PROBLEM REQUIREMENTS: Using the data below, work out how many of its lines contain "sampling", and give that number with nothing added.

>>>

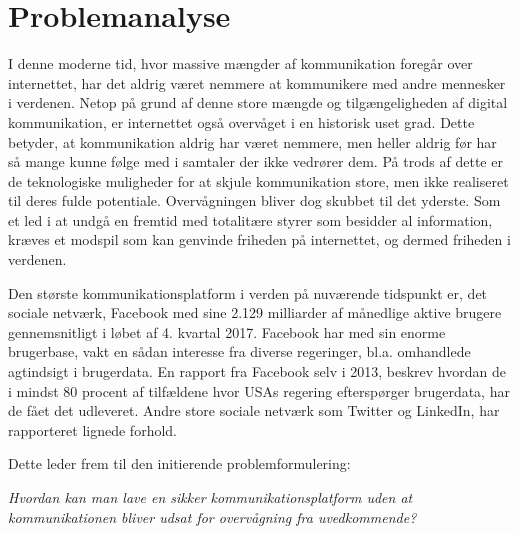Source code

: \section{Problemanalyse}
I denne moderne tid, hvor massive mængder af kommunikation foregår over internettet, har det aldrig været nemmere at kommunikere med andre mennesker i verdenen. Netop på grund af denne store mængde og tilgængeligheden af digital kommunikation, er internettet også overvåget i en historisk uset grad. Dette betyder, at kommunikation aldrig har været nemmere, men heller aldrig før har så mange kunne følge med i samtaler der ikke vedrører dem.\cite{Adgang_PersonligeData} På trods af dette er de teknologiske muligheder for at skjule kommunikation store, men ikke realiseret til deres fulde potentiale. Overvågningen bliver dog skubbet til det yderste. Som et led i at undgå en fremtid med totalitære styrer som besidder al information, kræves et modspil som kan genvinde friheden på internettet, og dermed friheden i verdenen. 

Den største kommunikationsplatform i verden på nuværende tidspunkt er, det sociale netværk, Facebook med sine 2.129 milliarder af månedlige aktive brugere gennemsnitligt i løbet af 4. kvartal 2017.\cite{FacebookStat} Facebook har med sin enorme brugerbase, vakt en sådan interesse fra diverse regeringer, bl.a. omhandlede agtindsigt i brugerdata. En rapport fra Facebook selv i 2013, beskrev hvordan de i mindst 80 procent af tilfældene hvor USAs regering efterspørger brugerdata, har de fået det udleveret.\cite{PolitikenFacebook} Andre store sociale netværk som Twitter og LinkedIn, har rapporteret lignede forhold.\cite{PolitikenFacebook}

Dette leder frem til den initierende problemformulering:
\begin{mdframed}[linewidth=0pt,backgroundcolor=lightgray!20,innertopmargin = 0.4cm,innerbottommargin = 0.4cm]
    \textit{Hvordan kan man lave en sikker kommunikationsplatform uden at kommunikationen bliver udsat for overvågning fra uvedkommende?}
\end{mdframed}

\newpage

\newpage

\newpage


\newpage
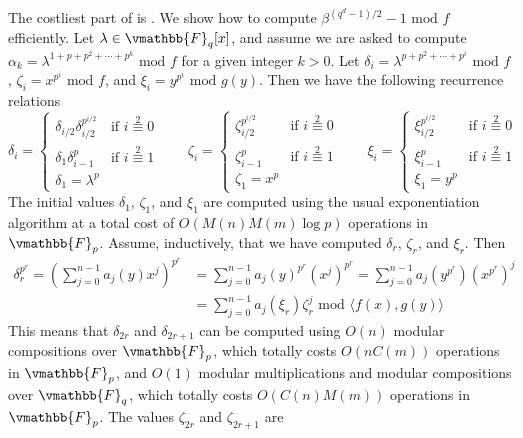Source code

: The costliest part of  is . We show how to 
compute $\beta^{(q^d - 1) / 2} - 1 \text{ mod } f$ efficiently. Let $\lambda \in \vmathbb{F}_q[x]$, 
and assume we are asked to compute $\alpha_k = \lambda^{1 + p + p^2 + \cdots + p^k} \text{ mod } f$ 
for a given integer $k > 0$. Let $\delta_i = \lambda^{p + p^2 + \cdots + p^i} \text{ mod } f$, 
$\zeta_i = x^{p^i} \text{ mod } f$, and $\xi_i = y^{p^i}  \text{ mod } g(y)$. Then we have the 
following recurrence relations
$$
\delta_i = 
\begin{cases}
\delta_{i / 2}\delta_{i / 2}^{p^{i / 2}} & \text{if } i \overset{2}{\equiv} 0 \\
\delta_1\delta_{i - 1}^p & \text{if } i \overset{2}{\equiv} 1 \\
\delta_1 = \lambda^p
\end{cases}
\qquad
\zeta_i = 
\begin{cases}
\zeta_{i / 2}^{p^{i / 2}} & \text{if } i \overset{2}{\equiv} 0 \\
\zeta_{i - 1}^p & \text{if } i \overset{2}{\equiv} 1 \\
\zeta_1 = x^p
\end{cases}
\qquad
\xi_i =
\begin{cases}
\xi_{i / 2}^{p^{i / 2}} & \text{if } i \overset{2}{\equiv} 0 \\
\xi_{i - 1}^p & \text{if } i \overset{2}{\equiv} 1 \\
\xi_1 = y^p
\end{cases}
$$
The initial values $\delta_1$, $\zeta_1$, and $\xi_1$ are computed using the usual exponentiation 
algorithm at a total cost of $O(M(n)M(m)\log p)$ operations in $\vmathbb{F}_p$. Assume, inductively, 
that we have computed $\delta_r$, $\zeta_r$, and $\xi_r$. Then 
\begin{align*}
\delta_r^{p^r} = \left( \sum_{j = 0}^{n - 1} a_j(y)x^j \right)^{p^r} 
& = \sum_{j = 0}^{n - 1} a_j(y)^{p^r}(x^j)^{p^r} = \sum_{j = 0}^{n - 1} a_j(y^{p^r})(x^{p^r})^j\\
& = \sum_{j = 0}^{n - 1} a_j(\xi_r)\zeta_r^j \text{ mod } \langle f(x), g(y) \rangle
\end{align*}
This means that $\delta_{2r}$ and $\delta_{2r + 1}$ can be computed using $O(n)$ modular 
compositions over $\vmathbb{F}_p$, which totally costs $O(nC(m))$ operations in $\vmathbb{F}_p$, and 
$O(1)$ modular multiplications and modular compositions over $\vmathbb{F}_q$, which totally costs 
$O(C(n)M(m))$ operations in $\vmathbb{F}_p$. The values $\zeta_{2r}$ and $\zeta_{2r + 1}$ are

<<<
>>>

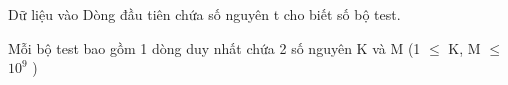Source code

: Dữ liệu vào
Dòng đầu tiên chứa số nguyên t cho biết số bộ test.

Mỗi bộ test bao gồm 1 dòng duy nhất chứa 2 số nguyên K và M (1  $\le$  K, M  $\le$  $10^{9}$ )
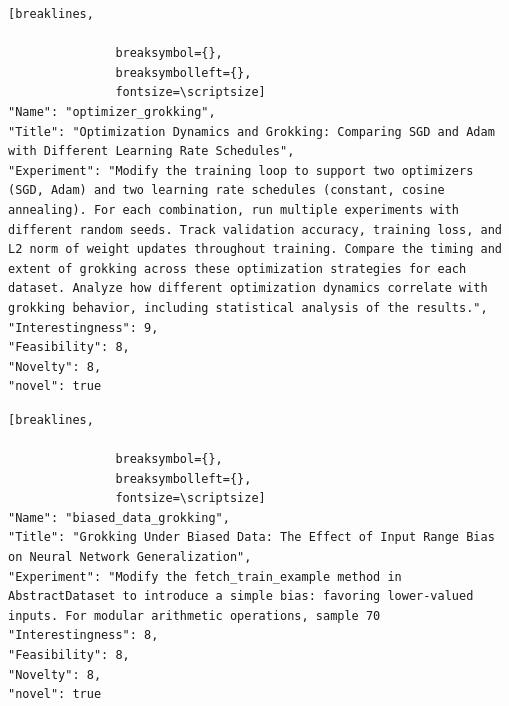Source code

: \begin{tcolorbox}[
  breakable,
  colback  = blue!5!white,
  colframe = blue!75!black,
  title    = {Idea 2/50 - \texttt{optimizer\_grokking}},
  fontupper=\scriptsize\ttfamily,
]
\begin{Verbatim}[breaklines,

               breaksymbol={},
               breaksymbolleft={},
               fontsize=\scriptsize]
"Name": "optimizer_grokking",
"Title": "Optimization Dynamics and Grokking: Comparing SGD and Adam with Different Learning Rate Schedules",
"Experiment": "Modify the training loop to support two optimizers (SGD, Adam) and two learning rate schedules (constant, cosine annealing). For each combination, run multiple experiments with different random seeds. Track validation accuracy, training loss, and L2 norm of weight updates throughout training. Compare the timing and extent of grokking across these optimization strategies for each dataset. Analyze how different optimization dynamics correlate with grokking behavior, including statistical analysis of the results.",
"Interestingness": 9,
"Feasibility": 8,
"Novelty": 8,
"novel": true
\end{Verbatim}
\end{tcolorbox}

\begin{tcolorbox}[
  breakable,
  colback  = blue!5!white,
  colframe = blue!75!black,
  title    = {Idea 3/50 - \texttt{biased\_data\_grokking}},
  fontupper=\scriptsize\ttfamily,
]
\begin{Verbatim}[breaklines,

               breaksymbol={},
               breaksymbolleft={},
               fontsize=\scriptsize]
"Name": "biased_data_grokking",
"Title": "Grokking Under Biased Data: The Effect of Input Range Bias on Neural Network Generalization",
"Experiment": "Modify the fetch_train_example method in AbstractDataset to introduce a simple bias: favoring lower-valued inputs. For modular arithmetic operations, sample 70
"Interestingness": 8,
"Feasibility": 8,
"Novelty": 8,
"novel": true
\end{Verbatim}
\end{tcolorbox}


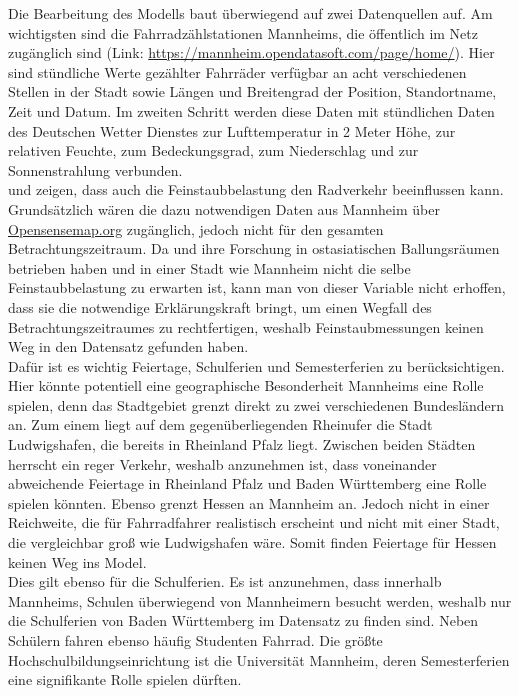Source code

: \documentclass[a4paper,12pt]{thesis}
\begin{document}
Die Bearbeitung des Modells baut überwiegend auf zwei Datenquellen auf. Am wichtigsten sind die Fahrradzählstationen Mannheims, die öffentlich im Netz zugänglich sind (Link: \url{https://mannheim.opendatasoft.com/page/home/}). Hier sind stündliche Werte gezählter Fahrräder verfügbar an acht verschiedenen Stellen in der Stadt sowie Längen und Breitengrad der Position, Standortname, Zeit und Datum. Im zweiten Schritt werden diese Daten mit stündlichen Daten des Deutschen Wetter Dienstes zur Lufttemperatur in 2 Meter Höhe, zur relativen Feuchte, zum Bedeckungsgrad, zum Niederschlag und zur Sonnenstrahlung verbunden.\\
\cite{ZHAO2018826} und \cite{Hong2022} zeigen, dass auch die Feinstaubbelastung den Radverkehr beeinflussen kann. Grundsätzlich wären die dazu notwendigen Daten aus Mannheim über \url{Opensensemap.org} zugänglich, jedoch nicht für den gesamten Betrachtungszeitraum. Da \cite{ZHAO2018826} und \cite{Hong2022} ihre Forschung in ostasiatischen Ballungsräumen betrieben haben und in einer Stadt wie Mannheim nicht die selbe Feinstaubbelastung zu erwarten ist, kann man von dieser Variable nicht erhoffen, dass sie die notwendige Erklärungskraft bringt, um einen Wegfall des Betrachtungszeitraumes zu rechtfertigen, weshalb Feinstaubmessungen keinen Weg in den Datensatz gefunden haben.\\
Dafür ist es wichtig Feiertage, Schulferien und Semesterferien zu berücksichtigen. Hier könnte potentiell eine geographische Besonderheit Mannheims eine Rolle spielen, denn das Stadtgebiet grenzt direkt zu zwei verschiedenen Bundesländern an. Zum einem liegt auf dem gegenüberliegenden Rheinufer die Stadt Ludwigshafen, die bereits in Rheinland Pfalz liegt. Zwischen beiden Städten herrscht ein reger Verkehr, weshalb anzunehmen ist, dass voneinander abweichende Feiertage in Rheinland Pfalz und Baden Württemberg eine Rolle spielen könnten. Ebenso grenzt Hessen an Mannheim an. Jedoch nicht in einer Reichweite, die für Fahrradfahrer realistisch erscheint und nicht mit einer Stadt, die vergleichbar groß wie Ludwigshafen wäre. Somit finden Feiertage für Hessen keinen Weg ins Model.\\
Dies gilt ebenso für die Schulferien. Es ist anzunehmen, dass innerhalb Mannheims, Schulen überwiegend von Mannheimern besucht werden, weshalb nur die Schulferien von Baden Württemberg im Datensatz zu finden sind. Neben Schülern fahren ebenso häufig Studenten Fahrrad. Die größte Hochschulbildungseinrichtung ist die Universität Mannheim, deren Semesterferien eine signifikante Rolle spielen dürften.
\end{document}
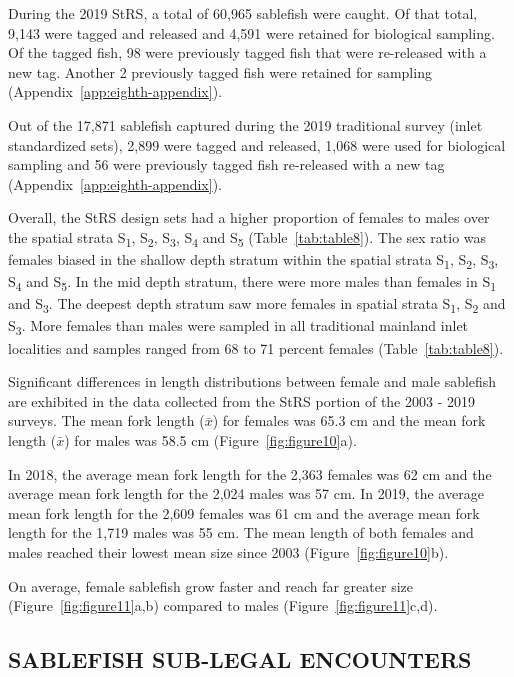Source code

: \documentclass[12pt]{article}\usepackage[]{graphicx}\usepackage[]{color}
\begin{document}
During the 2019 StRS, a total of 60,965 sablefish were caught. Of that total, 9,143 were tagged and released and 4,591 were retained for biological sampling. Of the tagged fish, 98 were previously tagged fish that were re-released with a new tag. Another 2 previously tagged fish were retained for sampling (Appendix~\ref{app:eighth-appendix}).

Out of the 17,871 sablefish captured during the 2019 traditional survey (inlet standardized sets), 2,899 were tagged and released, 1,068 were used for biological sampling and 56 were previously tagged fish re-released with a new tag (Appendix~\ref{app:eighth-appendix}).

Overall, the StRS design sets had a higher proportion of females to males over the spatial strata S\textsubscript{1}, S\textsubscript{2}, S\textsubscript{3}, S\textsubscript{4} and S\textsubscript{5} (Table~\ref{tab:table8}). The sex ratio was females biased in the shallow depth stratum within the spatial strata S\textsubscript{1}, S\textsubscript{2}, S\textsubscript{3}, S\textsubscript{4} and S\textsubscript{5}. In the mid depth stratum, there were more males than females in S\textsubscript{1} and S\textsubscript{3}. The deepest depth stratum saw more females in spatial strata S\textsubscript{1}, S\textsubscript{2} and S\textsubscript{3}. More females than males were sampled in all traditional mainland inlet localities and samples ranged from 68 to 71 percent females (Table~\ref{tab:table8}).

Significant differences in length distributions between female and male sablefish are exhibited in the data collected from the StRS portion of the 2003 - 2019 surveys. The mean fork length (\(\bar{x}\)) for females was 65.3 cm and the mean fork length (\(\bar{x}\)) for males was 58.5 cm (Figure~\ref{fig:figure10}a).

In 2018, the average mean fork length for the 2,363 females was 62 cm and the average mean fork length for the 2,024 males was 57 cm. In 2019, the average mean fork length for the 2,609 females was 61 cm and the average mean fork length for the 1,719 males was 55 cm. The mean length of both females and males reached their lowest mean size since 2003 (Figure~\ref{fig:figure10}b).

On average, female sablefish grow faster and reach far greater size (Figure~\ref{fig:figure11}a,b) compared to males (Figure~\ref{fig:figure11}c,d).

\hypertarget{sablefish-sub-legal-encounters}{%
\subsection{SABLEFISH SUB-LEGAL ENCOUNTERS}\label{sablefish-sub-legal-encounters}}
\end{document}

<<<

FINISHED EXERCISE: 2